A faster game is on the cards for the ITM Cup, but don't expect those scrum feeds to go in any straighter from the halfbacks.
Too many unnecessary stoppages is a bugbear for rugby fans and Neil Sorensen of New Zealand Rugby alike, so the referees have been given a clear message with their game priorities for the looming competition. There will be little tolerance for any defenders not rolling away immediately, while the ball is deemed out of the ruck when the halfback lifts the ball, as opposed to touches it, as is the case now.
Nick Briant of Bay of Plenty, who is likely to be the No 1 whistler once Chris Pollock, Glen Jackson and Mike Fraser head to Rugby World Cup, wants to see the focus back on the players, rather than the match officials, but accepts that is difficult in the increasingly scrutinised area of lineout drives or mauls.

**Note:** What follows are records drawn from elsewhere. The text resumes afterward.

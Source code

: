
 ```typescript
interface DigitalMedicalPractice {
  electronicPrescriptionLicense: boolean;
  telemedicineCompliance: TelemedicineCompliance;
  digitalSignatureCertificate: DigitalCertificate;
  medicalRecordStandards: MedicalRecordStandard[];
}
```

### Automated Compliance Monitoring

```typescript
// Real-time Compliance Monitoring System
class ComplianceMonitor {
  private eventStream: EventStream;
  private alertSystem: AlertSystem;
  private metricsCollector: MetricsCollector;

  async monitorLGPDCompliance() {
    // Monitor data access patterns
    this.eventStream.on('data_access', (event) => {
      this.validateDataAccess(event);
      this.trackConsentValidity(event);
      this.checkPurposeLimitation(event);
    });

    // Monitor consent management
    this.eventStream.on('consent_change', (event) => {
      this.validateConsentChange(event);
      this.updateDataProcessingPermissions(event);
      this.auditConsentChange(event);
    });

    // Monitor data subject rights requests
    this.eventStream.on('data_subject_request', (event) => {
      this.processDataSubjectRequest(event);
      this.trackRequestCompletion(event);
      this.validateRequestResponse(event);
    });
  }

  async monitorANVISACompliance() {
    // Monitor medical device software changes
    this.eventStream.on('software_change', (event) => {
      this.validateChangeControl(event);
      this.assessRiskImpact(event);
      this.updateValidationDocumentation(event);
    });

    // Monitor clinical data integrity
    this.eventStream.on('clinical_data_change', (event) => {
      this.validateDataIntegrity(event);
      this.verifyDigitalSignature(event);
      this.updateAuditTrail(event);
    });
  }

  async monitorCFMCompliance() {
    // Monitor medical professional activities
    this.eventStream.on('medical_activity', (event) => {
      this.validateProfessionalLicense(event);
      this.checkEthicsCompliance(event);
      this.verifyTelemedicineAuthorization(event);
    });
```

"It's a really complicated area and we are seeing deliberate tactics with teams not trying to form mauls or deliberately tackling a jumper before the maul forms. The over-arching thing is that teams are playing that area very technically, which forces our hand and means we have to ref it technically," said Briant.
More defensive teams are taking a punt and hoping the referees is thinking they way they are thinking in the hope of gaining a penalty. It can backfire. Just 10 days ago, for example, in the St Pat's Stream v Town First XV clash in Wellington, the Stream hooker (Asofa Aumua) drove over unopposed for a try after Town did not engage. That gamble could decide a final.